奥には庭伝いで行けるような小座敷もあったが、坐り込むと又長くなるというので、二人は店口の床几《しょうぎ》に腰をおろして、有り合いの肴《さかな》で飲みはじめた。半七は多く飲まないが、庄太は元来飲める口であるので、寒さ凌《しの》ぎと称してむやみに飲んだ。
「いいかえ、庄太。あんまり酔っ払うと置き去りにして行くぜ」
「そんな邪慳《じゃけん》なことを云わねえで、まあ、もう少し飲ませておくんなせえ。信心まいりに来て、風邪《かぜ》なんぞ引いて帰っちゃあ、先祖の助六に申し訳がねえ」と、庄太はもういい加減に酔っていた。

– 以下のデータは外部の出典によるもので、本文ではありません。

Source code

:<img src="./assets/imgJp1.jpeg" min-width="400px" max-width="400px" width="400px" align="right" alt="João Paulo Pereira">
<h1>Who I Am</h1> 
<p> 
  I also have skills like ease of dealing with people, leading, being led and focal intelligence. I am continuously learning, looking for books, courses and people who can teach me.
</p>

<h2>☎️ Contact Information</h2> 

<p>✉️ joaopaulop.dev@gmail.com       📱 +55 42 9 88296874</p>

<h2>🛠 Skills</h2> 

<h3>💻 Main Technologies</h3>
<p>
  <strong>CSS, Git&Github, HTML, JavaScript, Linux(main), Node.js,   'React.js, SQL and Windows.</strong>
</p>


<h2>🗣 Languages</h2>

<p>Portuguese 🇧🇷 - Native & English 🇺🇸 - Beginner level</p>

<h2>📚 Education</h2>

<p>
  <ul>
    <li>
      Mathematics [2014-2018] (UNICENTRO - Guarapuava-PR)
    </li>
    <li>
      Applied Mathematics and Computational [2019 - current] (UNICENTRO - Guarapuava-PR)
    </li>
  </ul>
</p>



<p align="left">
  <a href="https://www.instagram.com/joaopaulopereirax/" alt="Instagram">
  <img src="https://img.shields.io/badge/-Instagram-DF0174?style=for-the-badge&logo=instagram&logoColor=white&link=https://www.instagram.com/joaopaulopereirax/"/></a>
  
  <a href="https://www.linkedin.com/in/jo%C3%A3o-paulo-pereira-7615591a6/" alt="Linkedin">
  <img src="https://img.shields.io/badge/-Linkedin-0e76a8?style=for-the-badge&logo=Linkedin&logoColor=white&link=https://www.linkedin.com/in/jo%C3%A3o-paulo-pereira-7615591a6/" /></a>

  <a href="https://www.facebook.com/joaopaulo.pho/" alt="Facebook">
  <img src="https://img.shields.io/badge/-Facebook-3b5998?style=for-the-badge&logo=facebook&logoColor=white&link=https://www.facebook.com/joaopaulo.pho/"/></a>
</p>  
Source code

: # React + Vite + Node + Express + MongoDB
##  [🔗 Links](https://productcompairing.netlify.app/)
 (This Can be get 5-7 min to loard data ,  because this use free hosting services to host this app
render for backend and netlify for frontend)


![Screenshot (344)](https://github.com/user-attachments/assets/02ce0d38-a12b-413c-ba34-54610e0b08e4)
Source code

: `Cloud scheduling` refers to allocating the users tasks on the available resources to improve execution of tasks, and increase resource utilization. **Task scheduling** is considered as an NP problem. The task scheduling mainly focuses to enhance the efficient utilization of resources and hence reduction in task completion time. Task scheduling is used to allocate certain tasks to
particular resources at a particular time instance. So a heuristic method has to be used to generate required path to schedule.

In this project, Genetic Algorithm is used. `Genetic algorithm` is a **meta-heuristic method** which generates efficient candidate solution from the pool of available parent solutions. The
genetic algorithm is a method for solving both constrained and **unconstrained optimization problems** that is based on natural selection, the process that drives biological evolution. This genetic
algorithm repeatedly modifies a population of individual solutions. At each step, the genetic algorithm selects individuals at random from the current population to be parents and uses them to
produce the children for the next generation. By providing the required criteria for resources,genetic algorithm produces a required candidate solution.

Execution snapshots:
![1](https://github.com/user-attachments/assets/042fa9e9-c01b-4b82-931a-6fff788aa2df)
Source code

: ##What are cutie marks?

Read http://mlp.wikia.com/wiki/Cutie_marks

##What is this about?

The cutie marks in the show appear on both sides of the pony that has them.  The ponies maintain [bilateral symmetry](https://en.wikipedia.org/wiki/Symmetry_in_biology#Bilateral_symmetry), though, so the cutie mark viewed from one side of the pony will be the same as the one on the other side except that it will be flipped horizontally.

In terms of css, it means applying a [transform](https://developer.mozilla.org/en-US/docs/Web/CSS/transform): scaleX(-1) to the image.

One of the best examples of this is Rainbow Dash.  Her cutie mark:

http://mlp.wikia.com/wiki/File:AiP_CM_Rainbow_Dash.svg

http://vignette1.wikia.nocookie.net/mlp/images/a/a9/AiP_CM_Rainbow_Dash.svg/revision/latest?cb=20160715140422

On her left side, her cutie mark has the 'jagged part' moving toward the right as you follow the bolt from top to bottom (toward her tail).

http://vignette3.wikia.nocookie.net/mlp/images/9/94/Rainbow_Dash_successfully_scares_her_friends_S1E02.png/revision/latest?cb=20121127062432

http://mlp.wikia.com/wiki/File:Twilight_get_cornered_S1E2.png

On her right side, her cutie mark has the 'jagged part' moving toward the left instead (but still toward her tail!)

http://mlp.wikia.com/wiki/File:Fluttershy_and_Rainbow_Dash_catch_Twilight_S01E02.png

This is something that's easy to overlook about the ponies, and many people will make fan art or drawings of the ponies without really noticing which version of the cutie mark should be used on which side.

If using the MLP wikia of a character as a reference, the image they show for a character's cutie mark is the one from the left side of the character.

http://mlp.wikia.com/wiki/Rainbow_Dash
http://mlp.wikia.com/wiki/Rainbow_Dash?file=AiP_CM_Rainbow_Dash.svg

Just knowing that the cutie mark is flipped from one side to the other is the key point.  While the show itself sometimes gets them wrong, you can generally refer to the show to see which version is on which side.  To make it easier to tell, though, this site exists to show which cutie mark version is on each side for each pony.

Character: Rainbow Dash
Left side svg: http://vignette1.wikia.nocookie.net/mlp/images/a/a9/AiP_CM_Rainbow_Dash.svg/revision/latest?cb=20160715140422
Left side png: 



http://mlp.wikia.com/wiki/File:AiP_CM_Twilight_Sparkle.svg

このときに一挺の駕籠がここの店さきに卸されて、垂簾《たれ》をあげて出たのは、かの中年増の女であった。女は金を払って駕籠屋を帰して、これも店口の床几に腰をかけたが、半七らと顔をみあわせて黙礼した。
「お駕籠でしたかえ」と、庄太は声をかけた。
「あるくつもりでしたが、なにしろ道が悪いので……」と、女は顔をしかめながら云った。彼女はほんの足休めに寄ったものと見えて、梅干で茶を飲んでいた。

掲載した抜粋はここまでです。